Many years ago, zoom lenses have constant maximum aperture. For example, 80-200mm F4.0 means the maximum aperture throughout the whole zoom range from 80mm to 200mm is the same F4.0. Nowadays, it is different. In fact, only professional zoom lenses are of this type. Most consumer type zoom lenses have a variable maximum aperture. For example, the on-camera lens of the 990 is 8-24mm F2.5-4.0, which means in the widest zoom setting (i.e., 8mm) the maximum aperture is F2.5 while in the longest setting (i.e., 24mm) the maximum aperture is F4.0. This is a more than one stop difference. Is this unusual? Not at all. Especially when Leica and Zeiss started to manufacture variable aperture zoom lens, it is going to be the trend.

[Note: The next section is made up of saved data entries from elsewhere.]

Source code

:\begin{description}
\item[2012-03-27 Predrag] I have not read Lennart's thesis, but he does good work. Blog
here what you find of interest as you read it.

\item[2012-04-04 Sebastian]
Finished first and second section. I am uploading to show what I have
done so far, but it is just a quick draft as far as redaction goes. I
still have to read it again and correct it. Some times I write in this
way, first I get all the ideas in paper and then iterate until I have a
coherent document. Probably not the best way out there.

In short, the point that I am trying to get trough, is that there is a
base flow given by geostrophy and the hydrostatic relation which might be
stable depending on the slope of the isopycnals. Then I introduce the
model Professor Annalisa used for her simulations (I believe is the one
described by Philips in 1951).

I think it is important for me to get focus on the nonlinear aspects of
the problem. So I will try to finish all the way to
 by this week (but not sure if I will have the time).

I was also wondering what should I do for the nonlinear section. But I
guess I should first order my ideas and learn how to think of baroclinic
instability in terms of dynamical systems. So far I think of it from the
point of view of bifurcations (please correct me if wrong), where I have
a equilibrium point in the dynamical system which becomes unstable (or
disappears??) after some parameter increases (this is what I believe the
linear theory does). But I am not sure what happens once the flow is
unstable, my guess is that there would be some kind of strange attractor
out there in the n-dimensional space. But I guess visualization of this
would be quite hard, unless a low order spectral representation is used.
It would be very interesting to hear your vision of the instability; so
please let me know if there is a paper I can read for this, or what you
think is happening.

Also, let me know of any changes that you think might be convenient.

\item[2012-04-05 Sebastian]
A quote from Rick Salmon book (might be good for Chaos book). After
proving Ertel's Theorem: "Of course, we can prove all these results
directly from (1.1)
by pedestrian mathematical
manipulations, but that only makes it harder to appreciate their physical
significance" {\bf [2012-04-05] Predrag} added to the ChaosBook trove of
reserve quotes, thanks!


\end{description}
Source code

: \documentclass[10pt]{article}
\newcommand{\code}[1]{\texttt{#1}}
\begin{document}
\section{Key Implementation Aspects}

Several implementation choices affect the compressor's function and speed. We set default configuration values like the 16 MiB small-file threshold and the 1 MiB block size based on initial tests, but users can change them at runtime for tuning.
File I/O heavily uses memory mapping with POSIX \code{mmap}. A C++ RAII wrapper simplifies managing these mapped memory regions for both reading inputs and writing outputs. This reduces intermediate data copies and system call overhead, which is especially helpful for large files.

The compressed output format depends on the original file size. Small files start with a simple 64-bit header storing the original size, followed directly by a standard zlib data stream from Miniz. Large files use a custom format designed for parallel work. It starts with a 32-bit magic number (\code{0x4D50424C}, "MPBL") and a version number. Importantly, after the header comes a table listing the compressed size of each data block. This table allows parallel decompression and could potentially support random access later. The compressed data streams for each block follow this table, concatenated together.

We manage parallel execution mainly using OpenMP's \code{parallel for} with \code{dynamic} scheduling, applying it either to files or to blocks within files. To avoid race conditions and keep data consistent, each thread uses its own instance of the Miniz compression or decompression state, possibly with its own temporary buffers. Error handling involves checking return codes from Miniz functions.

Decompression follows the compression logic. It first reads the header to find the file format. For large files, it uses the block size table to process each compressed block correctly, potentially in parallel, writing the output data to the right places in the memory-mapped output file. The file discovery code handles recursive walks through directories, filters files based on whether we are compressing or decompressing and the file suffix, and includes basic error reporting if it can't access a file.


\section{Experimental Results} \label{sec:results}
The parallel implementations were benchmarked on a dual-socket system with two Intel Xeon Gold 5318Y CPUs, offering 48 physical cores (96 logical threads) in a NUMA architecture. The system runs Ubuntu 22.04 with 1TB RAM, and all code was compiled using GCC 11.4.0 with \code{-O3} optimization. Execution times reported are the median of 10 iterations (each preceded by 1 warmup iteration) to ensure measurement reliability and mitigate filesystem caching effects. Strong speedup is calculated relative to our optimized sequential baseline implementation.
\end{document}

So, what is wrong with this variable aperture design? Actually, nothing is wrong. When you zoom out (resp., in), you have a smaller (resp., larger) aperture and consequently the fastest available shutter speed becomes slower (resp., faster). In general, it is within one stop. However, this variable aperture does cause some problem when the aperture has to be controlled precisely. One of these situations is when using flash lights. Since the guide number of a flash is equal to the product of flash-subject distance and aperture, if aperture changes when zooming, the flash-subject distance should also be changed. For example, suppose we use a flash of GN 100. Suppose initially we choose to use aperture F5.6 and place the flash 100/5.6=18 ft from the subjects. Then, to get a tighter shoot we zoom in which causes the aperture to change to F8.0. If we ignore this aperture and take a shot, it is likely that the result will be an under-exposed one. To maintain correct exposure, we need to reposition the flash at a distance of 100/8 = 12.5 ft.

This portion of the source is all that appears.